As all of us in the field know there are many gray areas in coding. This might be better posed to the physician as "not in agreement with industry standards" or "medical record integrity" vs providing a hard fast rule. Not everything we do has a policy written somewhere. This is more of a risk assesment outcome that requires internal policy for compliance and comprehensive protection to your practice and providers in the event of an insurance audit, malpractice case, auto accident, WC, the list could go on.

I am not sure what type of practice/facility you are working for but I would take the following steps before presenting your case:

* I would verify what your practices written policies are (if any) on documentation, coding, billing/compliance manual etc.
* If there is no policy maybe discuss creating one for compliance and defensible coding and present this as a protective compliance measure to the providers and practice.
* Use comparative documentation to point out the difference of how the other providers are documenting in your practice (i would ask permission from other providers to use their work as a comparative example). Come from an angle of consistency being important amongst the group in the event of an audit or supeona etc.
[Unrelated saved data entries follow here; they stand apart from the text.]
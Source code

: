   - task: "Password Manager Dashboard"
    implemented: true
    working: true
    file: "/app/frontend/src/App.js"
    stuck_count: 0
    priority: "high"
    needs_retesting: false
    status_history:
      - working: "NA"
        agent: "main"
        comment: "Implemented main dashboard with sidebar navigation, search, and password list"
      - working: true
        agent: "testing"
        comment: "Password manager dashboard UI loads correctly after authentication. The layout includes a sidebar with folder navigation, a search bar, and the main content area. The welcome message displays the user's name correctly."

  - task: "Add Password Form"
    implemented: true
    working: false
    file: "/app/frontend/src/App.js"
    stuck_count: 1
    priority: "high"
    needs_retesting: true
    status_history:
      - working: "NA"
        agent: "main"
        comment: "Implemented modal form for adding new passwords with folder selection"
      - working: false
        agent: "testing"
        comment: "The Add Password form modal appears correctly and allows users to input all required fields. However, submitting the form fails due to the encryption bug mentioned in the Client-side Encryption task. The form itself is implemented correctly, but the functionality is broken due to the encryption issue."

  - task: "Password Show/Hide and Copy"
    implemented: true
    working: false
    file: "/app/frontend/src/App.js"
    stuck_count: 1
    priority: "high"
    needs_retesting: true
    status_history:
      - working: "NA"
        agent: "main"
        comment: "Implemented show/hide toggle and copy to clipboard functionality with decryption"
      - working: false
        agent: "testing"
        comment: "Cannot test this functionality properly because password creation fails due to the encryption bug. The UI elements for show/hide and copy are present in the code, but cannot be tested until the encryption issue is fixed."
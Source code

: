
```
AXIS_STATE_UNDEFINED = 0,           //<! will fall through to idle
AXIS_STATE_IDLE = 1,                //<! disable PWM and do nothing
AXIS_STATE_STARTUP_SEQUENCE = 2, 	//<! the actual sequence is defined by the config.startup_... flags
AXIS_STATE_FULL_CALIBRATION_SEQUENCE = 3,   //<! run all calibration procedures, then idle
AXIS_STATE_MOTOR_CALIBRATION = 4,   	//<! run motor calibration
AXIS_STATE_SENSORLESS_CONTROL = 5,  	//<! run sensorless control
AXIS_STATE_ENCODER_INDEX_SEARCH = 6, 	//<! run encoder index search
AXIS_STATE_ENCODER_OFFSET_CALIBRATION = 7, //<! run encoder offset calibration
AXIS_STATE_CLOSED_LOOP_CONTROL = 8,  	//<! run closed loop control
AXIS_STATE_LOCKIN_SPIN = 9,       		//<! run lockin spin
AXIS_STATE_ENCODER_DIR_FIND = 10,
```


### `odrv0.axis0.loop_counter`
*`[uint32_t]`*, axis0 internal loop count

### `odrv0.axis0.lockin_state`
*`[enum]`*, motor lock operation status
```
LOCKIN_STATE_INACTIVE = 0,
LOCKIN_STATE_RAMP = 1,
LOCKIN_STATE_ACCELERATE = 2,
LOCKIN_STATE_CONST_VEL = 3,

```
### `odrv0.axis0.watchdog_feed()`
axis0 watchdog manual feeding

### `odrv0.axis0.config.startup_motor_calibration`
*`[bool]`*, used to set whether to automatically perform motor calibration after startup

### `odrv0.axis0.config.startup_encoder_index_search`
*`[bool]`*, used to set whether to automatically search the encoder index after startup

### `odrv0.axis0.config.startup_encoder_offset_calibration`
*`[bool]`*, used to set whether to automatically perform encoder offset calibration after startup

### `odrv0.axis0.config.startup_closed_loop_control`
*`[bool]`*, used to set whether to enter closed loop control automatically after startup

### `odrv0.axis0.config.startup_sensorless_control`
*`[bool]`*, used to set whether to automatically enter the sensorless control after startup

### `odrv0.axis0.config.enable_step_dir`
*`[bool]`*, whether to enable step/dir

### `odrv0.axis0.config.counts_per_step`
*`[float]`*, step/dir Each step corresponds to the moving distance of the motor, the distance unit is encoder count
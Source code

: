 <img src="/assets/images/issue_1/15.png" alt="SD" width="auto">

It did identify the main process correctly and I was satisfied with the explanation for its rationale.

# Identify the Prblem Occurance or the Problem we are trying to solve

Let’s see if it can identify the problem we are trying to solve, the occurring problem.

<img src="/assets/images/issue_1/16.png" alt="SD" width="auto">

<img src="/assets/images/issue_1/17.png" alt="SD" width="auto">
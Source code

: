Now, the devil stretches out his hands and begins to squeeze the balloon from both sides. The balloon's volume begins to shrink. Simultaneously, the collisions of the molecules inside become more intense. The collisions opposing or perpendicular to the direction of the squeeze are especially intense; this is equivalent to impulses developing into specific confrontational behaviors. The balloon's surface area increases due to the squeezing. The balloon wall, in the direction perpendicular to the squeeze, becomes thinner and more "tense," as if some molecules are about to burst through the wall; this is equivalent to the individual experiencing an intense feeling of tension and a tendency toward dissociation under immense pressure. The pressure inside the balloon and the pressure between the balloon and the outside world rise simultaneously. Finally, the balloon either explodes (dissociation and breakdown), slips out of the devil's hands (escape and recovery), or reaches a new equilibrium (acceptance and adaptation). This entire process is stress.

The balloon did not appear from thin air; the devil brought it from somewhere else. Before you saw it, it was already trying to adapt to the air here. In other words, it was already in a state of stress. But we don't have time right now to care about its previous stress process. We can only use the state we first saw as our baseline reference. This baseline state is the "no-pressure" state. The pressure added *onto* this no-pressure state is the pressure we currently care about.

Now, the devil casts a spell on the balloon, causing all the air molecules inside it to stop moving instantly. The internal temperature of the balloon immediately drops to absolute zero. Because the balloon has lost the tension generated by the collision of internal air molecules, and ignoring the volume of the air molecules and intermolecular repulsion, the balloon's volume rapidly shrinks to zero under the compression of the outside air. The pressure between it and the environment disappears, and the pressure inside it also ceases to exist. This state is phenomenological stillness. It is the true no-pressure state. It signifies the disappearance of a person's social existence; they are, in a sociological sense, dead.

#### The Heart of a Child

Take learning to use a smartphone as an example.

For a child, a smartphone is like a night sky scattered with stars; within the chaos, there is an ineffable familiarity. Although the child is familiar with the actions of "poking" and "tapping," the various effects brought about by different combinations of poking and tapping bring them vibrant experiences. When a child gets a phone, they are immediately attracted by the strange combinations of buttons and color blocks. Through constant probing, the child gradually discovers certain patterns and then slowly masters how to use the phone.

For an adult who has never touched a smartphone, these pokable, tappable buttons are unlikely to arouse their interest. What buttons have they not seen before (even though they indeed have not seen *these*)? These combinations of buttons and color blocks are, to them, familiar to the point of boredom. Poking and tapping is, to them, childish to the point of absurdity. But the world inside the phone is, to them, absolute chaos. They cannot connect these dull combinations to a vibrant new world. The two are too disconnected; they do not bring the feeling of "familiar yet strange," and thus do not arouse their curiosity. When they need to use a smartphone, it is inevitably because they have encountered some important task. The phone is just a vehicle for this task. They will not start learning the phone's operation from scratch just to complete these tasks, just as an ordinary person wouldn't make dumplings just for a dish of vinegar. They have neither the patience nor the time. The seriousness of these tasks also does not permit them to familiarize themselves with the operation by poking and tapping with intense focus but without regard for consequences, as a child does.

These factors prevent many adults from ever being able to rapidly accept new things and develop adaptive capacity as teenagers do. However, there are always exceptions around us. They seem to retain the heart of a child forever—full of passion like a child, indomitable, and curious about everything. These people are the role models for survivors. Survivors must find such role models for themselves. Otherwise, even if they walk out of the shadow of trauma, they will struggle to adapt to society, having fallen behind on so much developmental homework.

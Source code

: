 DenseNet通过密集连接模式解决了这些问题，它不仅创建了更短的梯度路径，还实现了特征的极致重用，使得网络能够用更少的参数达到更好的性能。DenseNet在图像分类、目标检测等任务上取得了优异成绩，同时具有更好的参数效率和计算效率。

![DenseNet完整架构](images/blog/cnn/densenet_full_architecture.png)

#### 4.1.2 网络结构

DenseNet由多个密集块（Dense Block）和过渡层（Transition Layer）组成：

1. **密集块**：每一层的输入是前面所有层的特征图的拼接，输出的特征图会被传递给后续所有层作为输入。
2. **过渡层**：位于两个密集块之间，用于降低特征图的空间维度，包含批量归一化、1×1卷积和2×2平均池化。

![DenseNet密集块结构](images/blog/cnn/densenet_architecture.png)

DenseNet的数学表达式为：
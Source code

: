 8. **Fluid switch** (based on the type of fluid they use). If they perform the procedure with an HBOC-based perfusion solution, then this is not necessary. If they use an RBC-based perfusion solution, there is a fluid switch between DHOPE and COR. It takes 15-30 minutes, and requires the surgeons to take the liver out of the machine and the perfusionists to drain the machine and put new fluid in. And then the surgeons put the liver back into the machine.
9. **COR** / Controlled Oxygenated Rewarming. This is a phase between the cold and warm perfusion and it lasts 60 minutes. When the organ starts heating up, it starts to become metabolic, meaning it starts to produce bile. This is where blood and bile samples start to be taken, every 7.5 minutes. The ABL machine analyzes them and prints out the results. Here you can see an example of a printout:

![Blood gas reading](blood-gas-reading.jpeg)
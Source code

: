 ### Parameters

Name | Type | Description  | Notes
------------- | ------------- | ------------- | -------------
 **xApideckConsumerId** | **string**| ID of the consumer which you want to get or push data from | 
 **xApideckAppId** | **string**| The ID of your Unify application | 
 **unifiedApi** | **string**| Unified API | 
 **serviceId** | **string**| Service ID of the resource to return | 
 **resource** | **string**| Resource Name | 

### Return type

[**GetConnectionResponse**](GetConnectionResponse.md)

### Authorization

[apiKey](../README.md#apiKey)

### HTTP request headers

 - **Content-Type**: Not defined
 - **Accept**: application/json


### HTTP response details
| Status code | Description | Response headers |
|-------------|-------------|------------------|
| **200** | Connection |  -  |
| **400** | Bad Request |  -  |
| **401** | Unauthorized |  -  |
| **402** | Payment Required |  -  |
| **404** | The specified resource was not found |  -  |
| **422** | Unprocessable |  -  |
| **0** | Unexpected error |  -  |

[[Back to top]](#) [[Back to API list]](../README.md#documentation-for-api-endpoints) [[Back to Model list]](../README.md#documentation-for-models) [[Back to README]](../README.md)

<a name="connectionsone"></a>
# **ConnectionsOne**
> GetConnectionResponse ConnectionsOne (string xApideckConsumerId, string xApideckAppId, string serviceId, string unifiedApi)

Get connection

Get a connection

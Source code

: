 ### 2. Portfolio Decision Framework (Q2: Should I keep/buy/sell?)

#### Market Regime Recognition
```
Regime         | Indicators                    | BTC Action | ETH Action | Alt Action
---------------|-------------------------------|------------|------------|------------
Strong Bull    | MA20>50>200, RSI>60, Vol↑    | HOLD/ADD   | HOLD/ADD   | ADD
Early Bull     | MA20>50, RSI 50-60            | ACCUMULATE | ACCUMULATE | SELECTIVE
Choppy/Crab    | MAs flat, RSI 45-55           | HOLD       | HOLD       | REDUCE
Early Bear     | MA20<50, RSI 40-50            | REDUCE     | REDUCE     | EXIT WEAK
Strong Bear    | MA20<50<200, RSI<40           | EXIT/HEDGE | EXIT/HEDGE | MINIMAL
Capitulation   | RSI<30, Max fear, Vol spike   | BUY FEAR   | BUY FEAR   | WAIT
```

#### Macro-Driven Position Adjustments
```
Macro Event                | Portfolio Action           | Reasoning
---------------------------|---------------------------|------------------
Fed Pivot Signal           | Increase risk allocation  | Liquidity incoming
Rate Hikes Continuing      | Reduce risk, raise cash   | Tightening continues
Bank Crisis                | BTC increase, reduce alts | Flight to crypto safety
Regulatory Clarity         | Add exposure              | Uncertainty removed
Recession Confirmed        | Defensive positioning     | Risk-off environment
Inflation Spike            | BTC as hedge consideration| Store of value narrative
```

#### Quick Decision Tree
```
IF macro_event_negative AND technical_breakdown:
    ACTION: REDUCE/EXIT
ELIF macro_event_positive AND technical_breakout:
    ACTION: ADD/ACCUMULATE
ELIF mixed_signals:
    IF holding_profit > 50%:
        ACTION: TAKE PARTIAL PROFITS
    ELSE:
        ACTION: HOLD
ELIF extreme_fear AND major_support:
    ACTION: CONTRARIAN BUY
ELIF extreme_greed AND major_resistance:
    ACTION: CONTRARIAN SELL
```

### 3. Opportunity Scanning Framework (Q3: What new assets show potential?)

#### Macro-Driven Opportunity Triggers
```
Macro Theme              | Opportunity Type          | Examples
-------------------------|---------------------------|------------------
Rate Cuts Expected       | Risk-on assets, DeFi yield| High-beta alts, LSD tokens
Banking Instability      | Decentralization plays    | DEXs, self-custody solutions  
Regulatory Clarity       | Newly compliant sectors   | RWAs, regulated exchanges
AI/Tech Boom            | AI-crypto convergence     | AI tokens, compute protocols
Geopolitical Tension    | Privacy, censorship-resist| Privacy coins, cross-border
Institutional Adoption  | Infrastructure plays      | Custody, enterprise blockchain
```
While us coders know these are important requirements it is important to think through the approach and language when dealing with your providers and their vast personalities :)

Good Luck!
 
Legal document

My major concern with this practice is that this is a legal document. Should it ever be used in court, could you really submit as testimony the patient is diagnosed with 401.9??? I have instructed MD's to not write out just codes - if they insist, at least write out a diagnosis or procedure. Haven't had pushback on that advice.